The GCC member states have well implemented provisions to deal with trademark infringers. Similarly, the Trademark Law addresses the infringement of both registered and unregistered trademarks. Article 42 of the Trademark Law sets out the maximum penalties available for trademark infringement:
- a fine of between SAR5,000 (approx. $1,300) and SAR1 million (approx. $260,000) and/or imprisonment for between one month and three years where a person counterfeits a registered trademark in a manner which misleads the public and affixes this mark to its products; and
- a fine of between SAR1,000 (approx. $260) and SAR100,000 (approximately $26,000) and/or imprisonment for between one month and one year where a person knowingly sells goods which contains a counterfeit or unlawfully affixed trademark.
In cases of repeat offenders, the penalty may not exceed double the maximum limits specified for the offence. In addition, the establishment may be closed for between fifteen days and six months.
The potential sanctions under the Trademark Law and particularly the monetary penalties are a significant increase as compared to the present sanctions available in the individual GCC member states. One explanation for the increase in penalties is that the GCC member states have collectively set such amounts for a deterrent affect so as to curb infringement and counterfeiting activity. By way of example in the UAE, Articles 37 and 38 of the Federal Law No. 37 of 1992 on Trademarks (as amended by Law No. 19 of 2000 and Law No. 8 of 2002) (the “UAE Trademark Law”) provide penalties including imprisonment limited to one year and monetary penalties of AED5,000 (approx. $1360) and not exceeding AED10,000 (approx.$2,722). In comparison the current penalties under the UAE Trademark Law are significantly less than those sanctions set out by the Trademark Law. Official fees in the GCC - Trademark Offices
Although the GCC has no unified trademark filing system; Article 50 of the Trademark Law states that implementing regulations shall be put in place to set out the applicable filing charges. To date, the implementing regulations have not yet been released. Within the GCC there has been considerable increases in the official filing fees within the past year notably within the UAE, Kuwait and prior to that in Qatar and Saudi Arabia. We look forward to a new schedule of charges that will be binding in all GCC member states for charges related to trademark prosecution procedures. It is still unclear which fee model will be adopted and the ongoing uncertainty is unhelpful.

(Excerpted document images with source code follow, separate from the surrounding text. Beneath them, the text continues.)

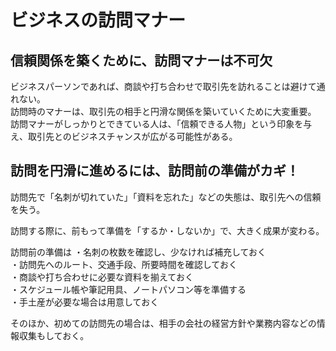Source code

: # ビジネスの訪問マナー
## 信頼関係を築くために、訪問マナーは不可欠
ビジネスパーソンであれば、商談や打ち合わせで取引先を訪れることは避けて通れない。<br>
訪問時のマナーは、取引先の相手と円滑な関係を築いていくために大変重要。<br>
訪問マナーがしっかりとできている人は、「信頼できる人物」という印象を与え、取引先とのビジネスチャンスが広がる可能性がある。

## 訪問を円滑に進めるには、訪問前の準備がカギ！
訪問先で「名刺が切れていた」「資料を忘れた」などの失態は、取引先への信頼を失う。

訪問する際に、前もって準備を「するか・しないか」で、大きく成果が変わる。

訪問前の準備は
・名刺の枚数を確認し、少なければ補充しておく<br>
・訪問先へのルート、交通手段、所要時間を確認しておく<br>
・商談や打ち合わせに必要な資料を揃えておく<br>
・スケジュール帳や筆記用具、ノートパソコン等を準備する<br>
・手土産が必要な場合は用意しておく<br>

そのほか、初めての訪問先の場合は、相手の会社の経営方針や業務内容などの情報収集もしておく。
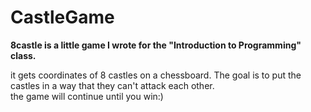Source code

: # CastleGame

<b> 8castle is a little game I wrote for the "Introduction to Programming" class. </b>  

it gets coordinates of 8 castles on a chessboard. The goal is to put the castles in a way that they can't attack each other.  
the game will continue until you win:)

In conclusion, the prospect of having in place a unified trademark law in the GCC is broadly good news as it allows right holders to enjoy the same protection across the GCC. Although separate trademark filing will still be required, we consider that managing trademark portfolios in the region should be easier and more accessible given that the methods and maintainance of registrations will be more aligned though the GCC member states. However, there are also a number of challenges through the introduction of the Trademark Law. In terms of practice and implementing the concepts, some GCC member states may find it difficult to upkeep their obligations as set out in the Trademark Law. One case in point is the concept of famous trademarks. Although most GCC member states have long been part of the Paris Convention and as such developed case law on the subject, Kuwait only adhered to the Paris Convention in 2014. Accordingly, Kuwait will need to heavily rely on the experiences of the other GCC member states in order to attain the necessary expertise in the subject matter. The reality remains that the level of capacity and expertise vary drastically from one GCC Trademark Office and Court regime to another.
Further adding confusion over the matter is the fact that the GCC and, in particular the UAE, has some of the highest official fees in the world when it comes to trademark registration. The question remains that should a unified fee schedule be applied in the GCC member states, the right holders will have to significantly increase their budgets for the GCC region and some right holders may even limit their scope of protection opting to file in the larger markets of UAE and KSA and thereby foregoing the smaller GCC markets.